### WORK TASK
Gather the lines from the material that contain "Pablo".

### DATA RECORDS
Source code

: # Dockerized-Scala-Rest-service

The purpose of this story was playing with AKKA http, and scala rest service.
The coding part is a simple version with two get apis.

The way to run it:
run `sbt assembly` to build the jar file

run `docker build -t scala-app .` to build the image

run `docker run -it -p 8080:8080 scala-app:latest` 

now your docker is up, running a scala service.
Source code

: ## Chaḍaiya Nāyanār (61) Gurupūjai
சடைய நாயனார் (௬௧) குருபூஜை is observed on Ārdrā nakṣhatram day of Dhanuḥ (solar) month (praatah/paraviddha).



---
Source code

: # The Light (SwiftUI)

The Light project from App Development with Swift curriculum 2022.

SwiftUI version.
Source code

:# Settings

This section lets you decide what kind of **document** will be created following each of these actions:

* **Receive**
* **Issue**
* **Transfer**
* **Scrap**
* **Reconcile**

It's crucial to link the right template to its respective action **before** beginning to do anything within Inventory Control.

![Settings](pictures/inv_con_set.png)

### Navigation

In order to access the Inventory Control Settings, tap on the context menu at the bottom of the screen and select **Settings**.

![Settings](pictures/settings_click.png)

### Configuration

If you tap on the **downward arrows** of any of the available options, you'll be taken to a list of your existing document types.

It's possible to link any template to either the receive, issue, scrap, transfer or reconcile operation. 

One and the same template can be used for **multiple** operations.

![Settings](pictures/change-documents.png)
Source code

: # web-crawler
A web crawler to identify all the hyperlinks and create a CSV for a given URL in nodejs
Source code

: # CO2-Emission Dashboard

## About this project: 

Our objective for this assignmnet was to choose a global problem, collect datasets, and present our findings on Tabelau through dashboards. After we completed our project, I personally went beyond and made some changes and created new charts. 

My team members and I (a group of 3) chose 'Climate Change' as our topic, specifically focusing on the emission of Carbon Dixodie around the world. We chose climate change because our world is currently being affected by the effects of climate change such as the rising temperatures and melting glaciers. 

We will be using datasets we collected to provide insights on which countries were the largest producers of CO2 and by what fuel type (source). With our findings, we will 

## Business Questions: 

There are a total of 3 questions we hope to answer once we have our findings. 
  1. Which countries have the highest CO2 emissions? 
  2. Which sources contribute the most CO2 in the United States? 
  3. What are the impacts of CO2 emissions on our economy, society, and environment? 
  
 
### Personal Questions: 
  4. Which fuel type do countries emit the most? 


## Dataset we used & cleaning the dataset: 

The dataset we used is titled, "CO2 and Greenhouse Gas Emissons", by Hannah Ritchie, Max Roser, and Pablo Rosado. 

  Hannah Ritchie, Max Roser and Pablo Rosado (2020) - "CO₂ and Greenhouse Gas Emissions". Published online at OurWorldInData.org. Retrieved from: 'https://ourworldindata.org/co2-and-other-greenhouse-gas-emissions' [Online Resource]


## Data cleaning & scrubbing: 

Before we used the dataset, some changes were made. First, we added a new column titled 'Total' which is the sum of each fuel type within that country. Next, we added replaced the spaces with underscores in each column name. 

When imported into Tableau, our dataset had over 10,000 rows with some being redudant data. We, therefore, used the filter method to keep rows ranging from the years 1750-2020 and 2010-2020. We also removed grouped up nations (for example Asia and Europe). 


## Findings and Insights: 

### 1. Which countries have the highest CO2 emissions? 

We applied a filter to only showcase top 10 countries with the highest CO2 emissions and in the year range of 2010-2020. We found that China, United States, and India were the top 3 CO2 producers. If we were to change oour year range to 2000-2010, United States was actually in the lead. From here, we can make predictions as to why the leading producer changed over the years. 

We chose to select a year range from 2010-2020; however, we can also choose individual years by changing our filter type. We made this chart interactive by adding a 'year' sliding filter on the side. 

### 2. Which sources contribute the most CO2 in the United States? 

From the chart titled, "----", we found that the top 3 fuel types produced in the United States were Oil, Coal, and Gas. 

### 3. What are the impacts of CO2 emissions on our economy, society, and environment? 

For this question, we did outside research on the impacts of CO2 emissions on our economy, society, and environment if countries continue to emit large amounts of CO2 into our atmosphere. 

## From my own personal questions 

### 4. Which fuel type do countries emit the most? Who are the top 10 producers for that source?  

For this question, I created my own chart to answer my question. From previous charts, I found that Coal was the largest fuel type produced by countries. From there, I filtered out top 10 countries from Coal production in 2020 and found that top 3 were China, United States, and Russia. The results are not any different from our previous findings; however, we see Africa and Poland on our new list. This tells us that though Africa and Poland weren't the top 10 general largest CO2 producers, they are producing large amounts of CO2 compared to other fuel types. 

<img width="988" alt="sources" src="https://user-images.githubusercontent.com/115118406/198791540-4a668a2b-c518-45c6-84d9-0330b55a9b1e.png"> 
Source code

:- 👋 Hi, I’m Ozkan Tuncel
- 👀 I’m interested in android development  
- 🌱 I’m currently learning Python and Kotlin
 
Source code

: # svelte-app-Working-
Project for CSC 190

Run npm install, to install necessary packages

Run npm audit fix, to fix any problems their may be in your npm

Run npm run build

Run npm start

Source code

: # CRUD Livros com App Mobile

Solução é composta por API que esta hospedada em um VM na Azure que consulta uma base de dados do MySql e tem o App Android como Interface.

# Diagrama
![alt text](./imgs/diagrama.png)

### YOUR RESPONSE
The dataset we used is titled, "CO2 and Greenhouse Gas Emissons", by Hannah Ritchie, Max Roser, and Pablo Rosado. 
  Hannah Ritchie, Max Roser and Pablo Rosado (2020) - "CO₂ and Greenhouse Gas Emissions". Published online at OurWorldInData.org. Retrieved from: 'https://ourworldindata.org/co2-and-other-greenhouse-gas-emissions' [Online Resource]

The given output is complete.